Reader Response and Culturalism put the reader and the cultural experience first in the definition of literature. In these critical approaches, what defines literature are the reader's interaction with the text and the cultural interaction with the text. Eagleton points out that while these theories validate the idea that literature is not an immutable, not an unchangeable, classification of a work or a cannon of works, the theories cannot conversely invalidate the idea that literature may not be selected by whim based upon personal taste.

Marxist theory defines literature as part of the superstructure, comprising the economic and ideological base of a society, that creates and maintains the power structure that is sustained by literature, art, religion and philosophy. Ideologies, Eagleton points out, are deeply ingrained in social belief about what society is. Therefore, literature sustains the ideology. Writing that does not sustain the ideology of society is rejected, along with the author, and not recognized as contributing to the cannon. Eagleton points out that societies are not homogeneous, are not all uniformly structured with the same ideologies, thus not all sub-sets of society or societies as a whole will accept the same writings as literature because some will violate various foundational and deeply rooted ideological superstructures.

Formalism theory starts to define literature by separating text from the author and from society. This leaves only the text and the structure, the form, of the text from which to derive a definition for literature. Formalists posit that literature makes reality more real through defamiliarization and internal literariness, both of which are embedded in the formal structure through various literary devices.

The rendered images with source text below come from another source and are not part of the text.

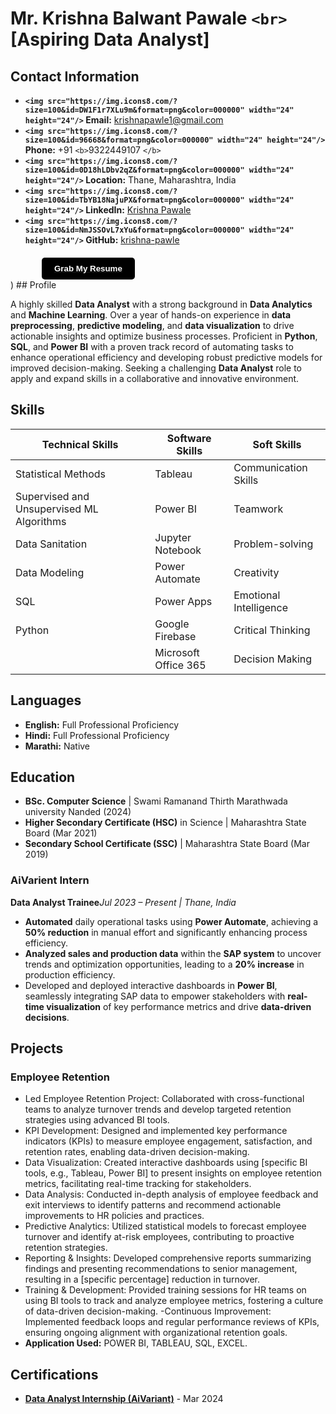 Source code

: # Mr. Krishna Balwant Pawale `<br>`[Aspiring Data Analyst]

## Contact Information

- **`<img src="https://img.icons8.com/?size=100&id=DW1F1r7XLu9m&format=png&color=000000" width="24" height="24"/>` Email:** [krishnapawle1@gmail.com](mailto:krishnapawle1@gmail.com)
- **`<img src="https://img.icons8.com/?size=100&id=96668&format=png&color=000000" width="24" height="24"/>` Phone:** +91 `<b>`9322449107 `</b>`
- **`<img src="https://img.icons8.com/?size=100&id=0D18hLDbv2qZ&format=png&color=000000" width="24" height="24"/>` Location:** Thane, Maharashtra, India
- **`<img src="https://img.icons8.com/?size=100&id=TbYB18NajuPX&format=png&color=000000" width="24" height="24"/>` LinkedIn:** [Krishna Pawale](https://www.linkedin.com/in/krishna-pawale/)
- **`<img src="https://img.icons8.com/?size=100&id=NmJSSOvL7xYu&format=png&color=000000" width="24" height="24"/>` GitHub:** [krishna-pawle](https://github.com/krishna-pawle/krishna-pawle.github.io)

<a href="https://flowcv.com/resume/j6kh04fsuh" download="Krishna Balwant Pawale.pdf" target="_blank">
  <button style="padding: 10px 20px; background-color: #000000; color: white; border: none; border-radius: 5px; cursor: pointer; display: flex; align-items: center;margin-top: 20px; margin-left: 50px"><b>Grab My Resume</b>
  </button>
</a>
)
## Profile

A highly skilled **Data Analyst** with a strong background in **Data Analytics** and **Machine Learning**. Over a year of hands-on experience in **data preprocessing**, **predictive modeling**, and **data visualization** to drive actionable insights and optimize business processes. Proficient in **Python**, **SQL**, and **Power BI** with a proven track record of automating tasks to enhance operational efficiency and developing robust predictive models for improved decision-making. Seeking a challenging **Data Analyst** role to apply and expand skills in a collaborative and innovative environment.

## Skills

| Technical Skills                          | Software Skills      | Soft Skills            |
| ----------------------------------------- | -------------------- | ---------------------- |
| Statistical Methods                       | Tableau              | Communication Skills   |
| Supervised and Unsupervised ML Algorithms | Power BI             | Teamwork               |
| Data Sanitation                           | Jupyter Notebook     | Problem-solving        | 
| Data Modeling                             | Power Automate       | Creativity             |
| SQL                                       | Power Apps           | Emotional Intelligence |
| Python                                    | Google Firebase      | Critical Thinking      |         
|                                           | Microsoft Office 365 | Decision Making        |               

## Languages

- **English:** Full Professional Proficiency
- **Hindi:** Full Professional Proficiency
- **Marathi:** Native

## Education

- **BSc. Computer Science** | Swami Ramanand Thirth Marathwada university Nanded (2024)
- **Higher Secondary Certificate (HSC)** in Science | Maharashtra State Board (Mar 2021)
- **Secondary School Certificate (SSC)** | Maharashtra State Board (Mar 2019)

### AiVarient Intern

**Data Analyst Trainee***Jul 2023 – Present | Thane, India*

- **Automated** daily operational tasks using **Power Automate**, achieving a **50% reduction** in manual effort and significantly enhancing process efficiency.
- **Analyzed sales and production data** within the **SAP system** to uncover trends and optimization opportunities, leading to a **20% increase** in production efficiency.
- Developed and deployed interactive dashboards in **Power BI**, seamlessly integrating SAP data to empower stakeholders with **real-time visualization** of key performance metrics and drive **data-driven decisions**.

## Projects

### Employee Retention

- Led Employee Retention Project: Collaborated with cross-functional teams to analyze turnover trends and develop targeted retention strategies using advanced BI tools.
- KPI Development: Designed and implemented key performance indicators (KPIs) to measure employee engagement, satisfaction, and retention rates, enabling data-driven decision-making.
- Data Visualization: Created interactive dashboards using [specific BI tools, e.g., Tableau, Power BI] to present insights on employee retention metrics, facilitating real-time tracking for stakeholders.
- Data Analysis: Conducted in-depth analysis of employee feedback and exit interviews to identify patterns and recommend actionable improvements to HR policies and practices.
- Predictive Analytics: Utilized statistical models to forecast employee turnover and identify at-risk employees, contributing to proactive retention strategies.
- Reporting & Insights: Developed comprehensive reports summarizing findings and presenting recommendations to senior management, resulting in a [specific percentage] reduction in turnover.
- Training & Development: Provided training sessions for HR teams on using BI tools to track and analyze employee metrics, fostering a culture of data-driven decision-making.
-Continuous Improvement: Implemented feedback loops and regular performance reviews of KPIs, ensuring ongoing alignment with organizational retention goals.
- **Application Used:** POWER BI, TABLEAU, SQL, EXCEL.

## Certifications

- **[Data Analyst Internship (AiVariant)](file:///C:/Users/krish/Downloads/Pawale%20Krishna%20Balwant%20-AI%20DA-14685%20(1).pdf)** - Mar 2024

Eagleton points out that authors who wrote would be surprised that their intention and their subjects are irrelevant to the study of their work.

Eagleton's conclusion of this discussion is that though literature is not immutably fixed and while author intention and message remain significant to literature regardless of equal importance of formal issues, the ideological foundations of societies and sub-sets of societies will reject or accept texts based on intention and meaning and based on how texts sustain and support the ideologies that create and support the accepted power structure. Eagleton posits that because, by his definition of literature, literature is writing that uses language in ways that "violently" diverge from the common usage of language in ordinary conversation, meaning represents the accepted appearance of reality. Since the accepted appearance of reality represents the economic base and ideological superstructure that comprises the ruling power structure, texts are literary because the fine, though violently divergent, language supports and maintains the governing power structure.